══ EXERCISE DATA ══

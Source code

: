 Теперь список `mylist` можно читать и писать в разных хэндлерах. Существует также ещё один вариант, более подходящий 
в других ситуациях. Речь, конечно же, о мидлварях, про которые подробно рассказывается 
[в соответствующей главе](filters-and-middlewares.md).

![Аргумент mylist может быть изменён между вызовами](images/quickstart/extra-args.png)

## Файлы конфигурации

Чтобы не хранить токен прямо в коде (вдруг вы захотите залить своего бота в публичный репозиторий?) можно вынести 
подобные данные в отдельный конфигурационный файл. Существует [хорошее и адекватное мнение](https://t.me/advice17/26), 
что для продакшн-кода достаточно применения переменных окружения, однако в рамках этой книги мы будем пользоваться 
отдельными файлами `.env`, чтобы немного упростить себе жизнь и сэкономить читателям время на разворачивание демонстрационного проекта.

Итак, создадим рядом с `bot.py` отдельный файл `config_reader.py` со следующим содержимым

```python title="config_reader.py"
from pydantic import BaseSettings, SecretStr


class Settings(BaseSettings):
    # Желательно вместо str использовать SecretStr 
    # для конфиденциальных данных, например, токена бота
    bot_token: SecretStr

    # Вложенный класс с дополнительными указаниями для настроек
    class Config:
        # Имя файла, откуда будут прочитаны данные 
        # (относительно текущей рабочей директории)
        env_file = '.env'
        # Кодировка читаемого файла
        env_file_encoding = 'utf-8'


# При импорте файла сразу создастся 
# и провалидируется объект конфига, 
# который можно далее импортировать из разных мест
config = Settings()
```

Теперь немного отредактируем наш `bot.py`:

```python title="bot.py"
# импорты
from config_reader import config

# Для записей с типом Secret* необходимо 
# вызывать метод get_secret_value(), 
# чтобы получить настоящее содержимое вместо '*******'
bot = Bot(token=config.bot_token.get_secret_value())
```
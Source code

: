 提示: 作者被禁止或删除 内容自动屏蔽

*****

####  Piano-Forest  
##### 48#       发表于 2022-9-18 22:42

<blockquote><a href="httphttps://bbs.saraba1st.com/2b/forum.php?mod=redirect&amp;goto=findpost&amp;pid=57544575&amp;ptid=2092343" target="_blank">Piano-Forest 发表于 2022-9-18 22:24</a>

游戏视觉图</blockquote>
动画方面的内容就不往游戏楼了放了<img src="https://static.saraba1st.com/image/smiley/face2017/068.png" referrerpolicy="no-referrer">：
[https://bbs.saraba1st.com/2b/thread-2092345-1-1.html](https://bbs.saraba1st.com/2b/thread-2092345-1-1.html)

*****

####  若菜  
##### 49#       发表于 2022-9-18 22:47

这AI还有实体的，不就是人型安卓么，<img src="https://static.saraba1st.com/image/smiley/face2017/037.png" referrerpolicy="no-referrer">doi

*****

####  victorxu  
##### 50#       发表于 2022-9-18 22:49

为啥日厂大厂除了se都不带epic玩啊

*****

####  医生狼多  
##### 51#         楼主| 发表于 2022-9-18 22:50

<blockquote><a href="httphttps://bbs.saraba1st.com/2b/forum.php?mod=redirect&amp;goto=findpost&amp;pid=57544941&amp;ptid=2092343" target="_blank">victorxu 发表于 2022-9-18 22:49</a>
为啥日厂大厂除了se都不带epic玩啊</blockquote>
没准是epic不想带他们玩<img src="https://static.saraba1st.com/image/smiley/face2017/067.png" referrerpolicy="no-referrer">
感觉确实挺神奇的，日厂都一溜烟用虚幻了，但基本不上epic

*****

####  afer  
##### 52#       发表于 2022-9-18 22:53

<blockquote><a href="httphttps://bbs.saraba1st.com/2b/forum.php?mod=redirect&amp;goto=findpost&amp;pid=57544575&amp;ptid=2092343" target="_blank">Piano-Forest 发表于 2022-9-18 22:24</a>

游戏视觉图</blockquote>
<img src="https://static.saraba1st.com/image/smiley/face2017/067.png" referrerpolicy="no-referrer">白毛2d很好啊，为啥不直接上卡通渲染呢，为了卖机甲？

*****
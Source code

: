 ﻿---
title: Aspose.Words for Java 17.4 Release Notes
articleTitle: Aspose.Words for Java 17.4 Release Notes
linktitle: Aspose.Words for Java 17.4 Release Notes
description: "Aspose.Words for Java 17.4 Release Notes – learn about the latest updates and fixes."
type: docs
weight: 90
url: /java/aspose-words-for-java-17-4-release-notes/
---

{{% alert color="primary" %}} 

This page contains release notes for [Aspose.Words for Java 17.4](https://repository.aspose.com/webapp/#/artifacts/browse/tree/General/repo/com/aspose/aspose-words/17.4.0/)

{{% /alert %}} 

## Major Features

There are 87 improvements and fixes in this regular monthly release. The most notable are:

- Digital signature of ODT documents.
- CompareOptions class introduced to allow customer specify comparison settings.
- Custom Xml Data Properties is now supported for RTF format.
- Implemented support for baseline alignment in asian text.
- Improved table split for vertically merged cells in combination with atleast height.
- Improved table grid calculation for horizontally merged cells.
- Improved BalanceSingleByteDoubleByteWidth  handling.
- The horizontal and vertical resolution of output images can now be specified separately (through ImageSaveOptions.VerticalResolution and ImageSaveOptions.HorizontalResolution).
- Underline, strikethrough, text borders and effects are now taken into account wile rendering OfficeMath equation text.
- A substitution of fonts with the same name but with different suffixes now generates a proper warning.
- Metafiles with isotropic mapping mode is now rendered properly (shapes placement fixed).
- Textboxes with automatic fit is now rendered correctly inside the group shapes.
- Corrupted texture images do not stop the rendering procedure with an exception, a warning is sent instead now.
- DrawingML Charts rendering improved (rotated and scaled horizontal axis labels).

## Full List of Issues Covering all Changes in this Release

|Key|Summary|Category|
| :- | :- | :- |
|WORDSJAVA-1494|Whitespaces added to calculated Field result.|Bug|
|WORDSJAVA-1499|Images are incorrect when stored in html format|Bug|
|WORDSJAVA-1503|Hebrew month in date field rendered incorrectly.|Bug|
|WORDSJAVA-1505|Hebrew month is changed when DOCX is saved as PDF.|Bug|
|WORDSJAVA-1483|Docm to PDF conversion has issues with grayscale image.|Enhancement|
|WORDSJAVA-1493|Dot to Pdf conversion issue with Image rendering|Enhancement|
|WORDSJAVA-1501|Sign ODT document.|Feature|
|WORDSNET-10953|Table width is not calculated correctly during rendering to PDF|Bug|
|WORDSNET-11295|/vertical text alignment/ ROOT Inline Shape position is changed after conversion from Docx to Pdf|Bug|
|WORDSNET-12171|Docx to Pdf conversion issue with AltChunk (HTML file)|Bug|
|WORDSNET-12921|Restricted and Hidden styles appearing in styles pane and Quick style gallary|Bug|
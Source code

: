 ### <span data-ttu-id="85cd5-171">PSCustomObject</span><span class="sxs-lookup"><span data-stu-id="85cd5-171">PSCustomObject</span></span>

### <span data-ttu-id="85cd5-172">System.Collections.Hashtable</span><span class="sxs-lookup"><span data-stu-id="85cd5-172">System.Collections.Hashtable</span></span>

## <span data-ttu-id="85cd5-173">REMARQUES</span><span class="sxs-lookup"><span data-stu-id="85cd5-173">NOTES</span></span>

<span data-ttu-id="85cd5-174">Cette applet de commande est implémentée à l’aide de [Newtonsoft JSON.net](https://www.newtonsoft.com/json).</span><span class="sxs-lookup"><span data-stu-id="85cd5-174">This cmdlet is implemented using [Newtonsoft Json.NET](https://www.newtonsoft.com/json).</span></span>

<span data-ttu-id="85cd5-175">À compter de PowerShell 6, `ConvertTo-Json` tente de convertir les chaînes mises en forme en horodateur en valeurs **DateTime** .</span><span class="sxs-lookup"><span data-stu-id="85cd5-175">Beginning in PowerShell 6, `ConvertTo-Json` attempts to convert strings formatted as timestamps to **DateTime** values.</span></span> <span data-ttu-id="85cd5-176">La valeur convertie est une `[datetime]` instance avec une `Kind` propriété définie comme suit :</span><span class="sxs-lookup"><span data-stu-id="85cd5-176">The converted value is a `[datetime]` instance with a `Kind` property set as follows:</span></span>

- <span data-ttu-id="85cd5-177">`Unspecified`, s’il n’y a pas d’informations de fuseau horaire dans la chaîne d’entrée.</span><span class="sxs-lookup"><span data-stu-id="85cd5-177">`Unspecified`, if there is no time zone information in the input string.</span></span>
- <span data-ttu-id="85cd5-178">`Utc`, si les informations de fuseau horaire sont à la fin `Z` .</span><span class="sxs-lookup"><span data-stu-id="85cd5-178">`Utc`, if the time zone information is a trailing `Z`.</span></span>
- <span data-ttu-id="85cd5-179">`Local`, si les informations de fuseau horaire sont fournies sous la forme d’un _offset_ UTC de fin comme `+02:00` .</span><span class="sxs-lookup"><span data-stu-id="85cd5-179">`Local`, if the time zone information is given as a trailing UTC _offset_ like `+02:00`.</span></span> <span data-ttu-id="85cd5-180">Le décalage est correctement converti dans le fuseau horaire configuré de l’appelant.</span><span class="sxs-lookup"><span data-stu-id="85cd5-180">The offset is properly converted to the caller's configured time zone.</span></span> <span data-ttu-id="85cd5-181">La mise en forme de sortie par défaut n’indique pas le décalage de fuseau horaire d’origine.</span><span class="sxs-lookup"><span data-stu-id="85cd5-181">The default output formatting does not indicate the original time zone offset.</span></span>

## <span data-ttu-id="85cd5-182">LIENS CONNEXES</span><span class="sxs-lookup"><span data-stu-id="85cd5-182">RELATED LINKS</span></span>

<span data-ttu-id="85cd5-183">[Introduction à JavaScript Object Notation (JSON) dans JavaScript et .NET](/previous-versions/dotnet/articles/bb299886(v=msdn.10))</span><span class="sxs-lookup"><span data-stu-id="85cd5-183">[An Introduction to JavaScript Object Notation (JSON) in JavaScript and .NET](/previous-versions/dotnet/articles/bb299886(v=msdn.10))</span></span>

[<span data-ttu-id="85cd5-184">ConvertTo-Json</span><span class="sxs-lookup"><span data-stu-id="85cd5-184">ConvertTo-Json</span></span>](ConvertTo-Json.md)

═══

■ **PROBLEM REQUIREMENTS**: Give back the entries above exactly as they are, from their first line through the line that contains "[в соответствующей главе](filters-and-middlewares.md).", both included, with nothing else.

■ **FINAL ANSWER**:
Source code

: Теперь список `mylist` можно читать и писать в разных хэндлерах. Существует также ещё один вариант, более подходящий 
в других ситуациях. Речь, конечно же, о мидлварях, про которые подробно рассказывается 
[в соответствующей главе](filters-and-middlewares.md).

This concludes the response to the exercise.